# How do you communicate ?



## DukeCityEMT6 (Apr 27, 2005)

Just curious on how you communicate to other agencies or employees.


most of our guys and gals have nextel's. When help is needed we activate out home monitor tones or use the nextel.  local fire dept does first responder and the dont mind helping. Some of us come and help when we can.  A few will First Respond POV. Im a fan of nextel and radio its direct and easy. So what does ur service use ?


----------



## Jon (Apr 27, 2005)

Nextel, county pagers and 800mhz radios

Jon


----------



## rescuemedic7306 (Apr 27, 2005)

Screaming and shouting......... but really, pagers, handhelds, cellphones and main radios


----------



## rescuecpt (Apr 27, 2005)

County tones us out at HQ, the dispatcher sends out the inhouse crew and alpha-mates the appropriate people.  If additional personnel are needed, the dispatcher activates the appropriate pagers (everyone for Alpha/Bravo or Echo calls, or ALS providers for Charlie, Delta, and Echo calls).  Then we call in and tell the dispatcher who we are, what our cert is, and where we are and they tell us to go to scene or come to HQ.

Once on scene, almost all communication is by radio to dispatch.  Occasionally we will use the cell phone on the ambulances, or our own, to call the dispatcher if it is a lengthy discussion.


----------



## KEVD18 (Apr 27, 2005)

open the window and yell!

vhf two way, nextell, cell phone. sometimes i'll need to grab a ff or leo if i dont have one of their radios since we only carry vhf and most of the pd's around here are uhf of 800t


----------



## TTLWHKR (Apr 27, 2005)

Find their unit on the ambutracker, and pull up next to them and yell over the PA "Answer your dawddarn cell phone"!

We have a private freq other than 155.34 dispatch, cell phones of course, alpha pagers and computers in most ambulances (the old ones don't take kindly to the extra power usage). And mosr ambulances have a Monkeyrola MW520 Data Terminal with Premier MDC. The same system the Penna State Police use; we can send and get email and instant messages from other units and dispatch. It's expensive, but it pretty much makes dispatch via radio obsolete!


----------



## Phridae (Apr 27, 2005)

Radios. Occastionally a cell phone. But mainly Radios. Oh, and we have beepers for transfers. The hospitals page us, we call them.

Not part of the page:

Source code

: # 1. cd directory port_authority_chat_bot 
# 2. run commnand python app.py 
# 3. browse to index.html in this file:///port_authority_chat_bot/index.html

Nextel? hahaha.


----------



## Jon (Apr 27, 2005)

> _Originally posted by rescuecpt_@Apr 27 2005, 10:02 AM
> * County tones us out at HQ, the dispatcher sends out the inhouse crew and alpha-mates the appropriate people.  If additional personnel are needed, the dispatcher activates the appropriate pagers (everyone for Alpha/Bravo or Echo calls, or ALS providers for Charlie, Delta, and Echo calls).  Then we call in and tell the dispatcher who we are, what our cert is, and where we are and they tell us to go to scene or come to HQ.
> 
> Once on scene, almost all communication is by radio to dispatch.  Occasionally we will use the cell phone on the ambulances, or our own, to call the dispatcher if it is a lengthy discussion. *


 what are Alpha, Bravo, Charlie, Delta, and Echo calls???


Jon


----------



## rescuecpt (Apr 27, 2005)

> _Originally posted by MedicStudentJon_@Apr 27 2005, 06:11 PM
> * what are Alpha, Bravo, Charlie, Delta, and Echo calls??? *


 Our EMD/Priority Dispatch in my County uses Alpha, Bravo, Charlie, Delta, and Echo to define the type of response.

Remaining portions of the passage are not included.